**WORK TO BE COMPLETED**
Your task is to print the listing exactly as it stands.

**INPUT FOR THIS TASK**
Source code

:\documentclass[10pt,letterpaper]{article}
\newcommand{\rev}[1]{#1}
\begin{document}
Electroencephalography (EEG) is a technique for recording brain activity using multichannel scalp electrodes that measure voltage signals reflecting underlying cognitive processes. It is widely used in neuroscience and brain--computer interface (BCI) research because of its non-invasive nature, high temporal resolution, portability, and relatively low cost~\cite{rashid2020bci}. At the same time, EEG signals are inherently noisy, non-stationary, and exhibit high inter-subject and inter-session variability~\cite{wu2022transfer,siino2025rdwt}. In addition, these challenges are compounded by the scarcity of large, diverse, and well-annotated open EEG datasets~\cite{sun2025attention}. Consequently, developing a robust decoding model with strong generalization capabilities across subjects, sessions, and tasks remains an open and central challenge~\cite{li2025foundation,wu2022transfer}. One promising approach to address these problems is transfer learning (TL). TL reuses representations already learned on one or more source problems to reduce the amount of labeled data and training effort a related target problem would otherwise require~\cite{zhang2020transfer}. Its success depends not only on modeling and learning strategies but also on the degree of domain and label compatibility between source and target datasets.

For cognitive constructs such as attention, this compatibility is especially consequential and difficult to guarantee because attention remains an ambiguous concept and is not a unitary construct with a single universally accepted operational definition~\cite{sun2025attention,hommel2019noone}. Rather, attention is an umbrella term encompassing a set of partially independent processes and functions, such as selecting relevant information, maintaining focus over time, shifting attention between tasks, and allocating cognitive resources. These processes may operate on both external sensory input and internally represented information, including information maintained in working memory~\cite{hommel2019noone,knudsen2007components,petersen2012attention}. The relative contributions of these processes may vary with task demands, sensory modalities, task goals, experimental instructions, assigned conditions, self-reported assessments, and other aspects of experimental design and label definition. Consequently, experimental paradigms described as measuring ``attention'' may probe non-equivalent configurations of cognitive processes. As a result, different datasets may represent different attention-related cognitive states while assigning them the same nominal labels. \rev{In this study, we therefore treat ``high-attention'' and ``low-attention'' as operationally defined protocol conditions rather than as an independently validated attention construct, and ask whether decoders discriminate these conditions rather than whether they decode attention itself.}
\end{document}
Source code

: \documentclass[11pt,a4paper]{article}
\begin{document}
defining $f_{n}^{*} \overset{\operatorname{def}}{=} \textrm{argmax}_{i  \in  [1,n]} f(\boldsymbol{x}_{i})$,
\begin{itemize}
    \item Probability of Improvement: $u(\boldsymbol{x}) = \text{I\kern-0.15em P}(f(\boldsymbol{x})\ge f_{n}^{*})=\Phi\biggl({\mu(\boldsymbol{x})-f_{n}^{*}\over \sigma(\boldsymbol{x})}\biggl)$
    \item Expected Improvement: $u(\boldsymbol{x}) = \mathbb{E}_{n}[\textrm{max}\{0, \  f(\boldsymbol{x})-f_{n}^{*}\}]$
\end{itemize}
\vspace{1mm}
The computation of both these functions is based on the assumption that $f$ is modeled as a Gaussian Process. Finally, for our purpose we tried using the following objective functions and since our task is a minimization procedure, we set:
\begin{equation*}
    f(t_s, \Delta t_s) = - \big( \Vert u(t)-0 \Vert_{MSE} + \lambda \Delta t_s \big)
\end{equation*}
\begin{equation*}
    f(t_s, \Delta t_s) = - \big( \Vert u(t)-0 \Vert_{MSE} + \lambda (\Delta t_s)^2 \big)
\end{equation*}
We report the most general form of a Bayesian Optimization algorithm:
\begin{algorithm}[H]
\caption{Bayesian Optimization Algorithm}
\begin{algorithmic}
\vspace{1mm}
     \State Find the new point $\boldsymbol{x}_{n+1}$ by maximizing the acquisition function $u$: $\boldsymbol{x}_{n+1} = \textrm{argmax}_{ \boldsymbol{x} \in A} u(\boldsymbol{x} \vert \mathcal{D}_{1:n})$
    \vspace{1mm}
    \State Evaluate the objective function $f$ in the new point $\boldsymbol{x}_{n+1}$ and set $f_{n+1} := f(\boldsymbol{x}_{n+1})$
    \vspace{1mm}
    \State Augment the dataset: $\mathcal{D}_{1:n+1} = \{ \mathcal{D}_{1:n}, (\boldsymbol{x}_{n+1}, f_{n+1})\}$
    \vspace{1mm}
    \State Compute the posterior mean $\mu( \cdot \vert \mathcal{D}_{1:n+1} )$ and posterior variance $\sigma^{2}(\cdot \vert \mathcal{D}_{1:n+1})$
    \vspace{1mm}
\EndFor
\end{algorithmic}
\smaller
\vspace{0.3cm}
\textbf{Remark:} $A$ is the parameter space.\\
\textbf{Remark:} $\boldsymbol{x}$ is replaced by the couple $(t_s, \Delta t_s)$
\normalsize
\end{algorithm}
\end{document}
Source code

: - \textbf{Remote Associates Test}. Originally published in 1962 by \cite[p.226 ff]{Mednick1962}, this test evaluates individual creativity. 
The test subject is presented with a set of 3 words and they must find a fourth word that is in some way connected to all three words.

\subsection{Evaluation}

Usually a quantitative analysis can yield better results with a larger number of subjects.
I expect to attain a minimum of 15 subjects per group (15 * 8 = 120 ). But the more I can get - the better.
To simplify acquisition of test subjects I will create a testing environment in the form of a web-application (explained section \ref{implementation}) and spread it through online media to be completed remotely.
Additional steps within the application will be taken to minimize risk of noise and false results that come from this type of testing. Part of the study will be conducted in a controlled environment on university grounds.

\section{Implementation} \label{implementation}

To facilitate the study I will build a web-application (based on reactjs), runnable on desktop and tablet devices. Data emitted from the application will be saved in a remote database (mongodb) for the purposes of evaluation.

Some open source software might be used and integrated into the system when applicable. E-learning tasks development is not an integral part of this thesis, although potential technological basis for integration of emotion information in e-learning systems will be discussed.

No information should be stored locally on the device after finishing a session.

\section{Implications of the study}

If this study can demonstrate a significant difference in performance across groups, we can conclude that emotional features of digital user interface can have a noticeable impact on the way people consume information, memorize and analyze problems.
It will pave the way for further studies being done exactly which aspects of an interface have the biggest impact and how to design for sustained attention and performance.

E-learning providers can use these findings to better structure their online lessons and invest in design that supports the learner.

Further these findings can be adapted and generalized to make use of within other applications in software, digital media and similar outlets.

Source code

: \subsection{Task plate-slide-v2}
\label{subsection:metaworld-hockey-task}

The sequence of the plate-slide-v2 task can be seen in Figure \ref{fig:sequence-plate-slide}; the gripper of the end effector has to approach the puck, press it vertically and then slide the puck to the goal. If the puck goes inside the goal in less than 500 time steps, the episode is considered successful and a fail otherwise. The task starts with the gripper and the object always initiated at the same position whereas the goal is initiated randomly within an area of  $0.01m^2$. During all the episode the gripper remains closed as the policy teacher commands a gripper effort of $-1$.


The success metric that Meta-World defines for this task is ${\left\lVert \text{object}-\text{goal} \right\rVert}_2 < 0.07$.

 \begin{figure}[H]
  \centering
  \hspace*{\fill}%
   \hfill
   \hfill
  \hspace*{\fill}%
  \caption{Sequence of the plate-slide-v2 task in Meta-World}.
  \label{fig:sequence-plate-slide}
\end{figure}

**EXERCISE RESULT**
Source code

:\documentclass[10pt,letterpaper]{article}
\newcommand{\rev}[1]{#1}
\begin{document}
Electroencephalography (EEG) is a technique for recording brain activity using multichannel scalp electrodes that measure voltage signals reflecting underlying cognitive processes. It is widely used in neuroscience and brain--computer interface (BCI) research because of its non-invasive nature, high temporal resolution, portability, and relatively low cost~\cite{rashid2020bci}. At the same time, EEG signals are inherently noisy, non-stationary, and exhibit high inter-subject and inter-session variability~\cite{wu2022transfer,siino2025rdwt}. In addition, these challenges are compounded by the scarcity of large, diverse, and well-annotated open EEG datasets~\cite{sun2025attention}. Consequently, developing a robust decoding model with strong generalization capabilities across subjects, sessions, and tasks remains an open and central challenge~\cite{li2025foundation,wu2022transfer}. One promising approach to address these problems is transfer learning (TL). TL reuses representations already learned on one or more source problems to reduce the amount of labeled data and training effort a related target problem would otherwise require~\cite{zhang2020transfer}. Its success depends not only on modeling and learning strategies but also on the degree of domain and label compatibility between source and target datasets.

For cognitive constructs such as attention, this compatibility is especially consequential and difficult to guarantee because attention remains an ambiguous concept and is not a unitary construct with a single universally accepted operational definition~\cite{sun2025attention,hommel2019noone}. Rather, attention is an umbrella term encompassing a set of partially independent processes and functions, such as selecting relevant information, maintaining focus over time, shifting attention between tasks, and allocating cognitive resources. These processes may operate on both external sensory input and internally represented information, including information maintained in working memory~\cite{hommel2019noone,knudsen2007components,petersen2012attention}. The relative contributions of these processes may vary with task demands, sensory modalities, task goals, experimental instructions, assigned conditions, self-reported assessments, and other aspects of experimental design and label definition. Consequently, experimental paradigms described as measuring ``attention'' may probe non-equivalent configurations of cognitive processes. As a result, different datasets may represent different attention-related cognitive states while assigning them the same nominal labels. \rev{In this study, we therefore treat ``high-attention'' and ``low-attention'' as operationally defined protocol conditions rather than as an independently validated attention construct, and ask whether decoders discriminate these conditions rather than whether they decode attention itself.}
\end{document}
Source code

: \documentclass[11pt,a4paper]{article}
\begin{document}
defining $f_{n}^{*} \overset{\operatorname{def}}{=} \textrm{argmax}_{i  \in  [1,n]} f(\boldsymbol{x}_{i})$,
\begin{itemize}
    \item Probability of Improvement: $u(\boldsymbol{x}) = \text{I\kern-0.15em P}(f(\boldsymbol{x})\ge f_{n}^{*})=\Phi\biggl({\mu(\boldsymbol{x})-f_{n}^{*}\over \sigma(\boldsymbol{x})}\biggl)$
    \item Expected Improvement: $u(\boldsymbol{x}) = \mathbb{E}_{n}[\textrm{max}\{0, \  f(\boldsymbol{x})-f_{n}^{*}\}]$
\end{itemize}
\vspace{1mm}
The computation of both these functions is based on the assumption that $f$ is modeled as a Gaussian Process. Finally, for our purpose we tried using the following objective functions and since our task is a minimization procedure, we set:
\begin{equation*}
    f(t_s, \Delta t_s) = - \big( \Vert u(t)-0 \Vert_{MSE} + \lambda \Delta t_s \big)
\end{equation*}
\begin{equation*}
    f(t_s, \Delta t_s) = - \big( \Vert u(t)-0 \Vert_{MSE} + \lambda (\Delta t_s)^2 \big)
\end{equation*}
We report the most general form of a Bayesian Optimization algorithm:
\begin{algorithm}[H]
\caption{Bayesian Optimization Algorithm}
\begin{algorithmic}
\vspace{1mm}
     \State Find the new point $\boldsymbol{x}_{n+1}$ by maximizing the acquisition function $u$: $\boldsymbol{x}_{n+1} = \textrm{argmax}_{ \boldsymbol{x} \in A} u(\boldsymbol{x} \vert \mathcal{D}_{1:n})$
    \vspace{1mm}
    \State Evaluate the objective function $f$ in the new point $\boldsymbol{x}_{n+1}$ and set $f_{n+1} := f(\boldsymbol{x}_{n+1})$
    \vspace{1mm}
    \State Augment the dataset: $\mathcal{D}_{1:n+1} = \{ \mathcal{D}_{1:n}, (\boldsymbol{x}_{n+1}, f_{n+1})\}$
    \vspace{1mm}
    \State Compute the posterior mean $\mu( \cdot \vert \mathcal{D}_{1:n+1} )$ and posterior variance $\sigma^{2}(\cdot \vert \mathcal{D}_{1:n+1})$
    \vspace{1mm}
\EndFor
\end{algorithmic}
\smaller
\vspace{0.3cm}
\textbf{Remark:} $A$ is the parameter space.\\
\textbf{Remark:} $\boldsymbol{x}$ is replaced by the couple $(t_s, \Delta t_s)$
\normalsize
\end{algorithm}
\end{document}
Source code

: - \textbf{Remote Associates Test}. Originally published in 1962 by \cite[p.226 ff]{Mednick1962}, this test evaluates individual creativity. 
The test subject is presented with a set of 3 words and they must find a fourth word that is in some way connected to all three words.

\subsection{Evaluation}

Usually a quantitative analysis can yield better results with a larger number of subjects.
I expect to attain a minimum of 15 subjects per group (15 * 8 = 120 ). But the more I can get - the better.
To simplify acquisition of test subjects I will create a testing environment in the form of a web-application (explained section \ref{implementation}) and spread it through online media to be completed remotely.
Additional steps within the application will be taken to minimize risk of noise and false results that come from this type of testing. Part of the study will be conducted in a controlled environment on university grounds.

\section{Implementation} \label{implementation}

To facilitate the study I will build a web-application (based on reactjs), runnable on desktop and tablet devices. Data emitted from the application will be saved in a remote database (mongodb) for the purposes of evaluation.

Some open source software might be used and integrated into the system when applicable. E-learning tasks development is not an integral part of this thesis, although potential technological basis for integration of emotion information in e-learning systems will be discussed.

No information should be stored locally on the device after finishing a session.

\section{Implications of the study}

If this study can demonstrate a significant difference in performance across groups, we can conclude that emotional features of digital user interface can have a noticeable impact on the way people consume information, memorize and analyze problems.
It will pave the way for further studies being done exactly which aspects of an interface have the biggest impact and how to design for sustained attention and performance.

E-learning providers can use these findings to better structure their online lessons and invest in design that supports the learner.

Further these findings can be adapted and generalized to make use of within other applications in software, digital media and similar outlets.

Source code

: \subsection{Task plate-slide-v2}
\label{subsection:metaworld-hockey-task}

The sequence of the plate-slide-v2 task can be seen in Figure \ref{fig:sequence-plate-slide}; the gripper of the end effector has to approach the puck, press it vertically and then slide the puck to the goal. If the puck goes inside the goal in less than 500 time steps, the episode is considered successful and a fail otherwise. The task starts with the gripper and the object always initiated at the same position whereas the goal is initiated randomly within an area of  $0.01m^2$. During all the episode the gripper remains closed as the policy teacher commands a gripper effort of $-1$.


The success metric that Meta-World defines for this task is ${\left\lVert \text{object}-\text{goal} \right\rVert}_2 < 0.07$.

 \begin{figure}[H]
  \centering
  \hspace*{\fill}%
   \hfill
   \hfill
  \hspace*{\fill}%
  \caption{Sequence of the plate-slide-v2 task in Meta-World}.
  \label{fig:sequence-plate-slide}
\end{figure}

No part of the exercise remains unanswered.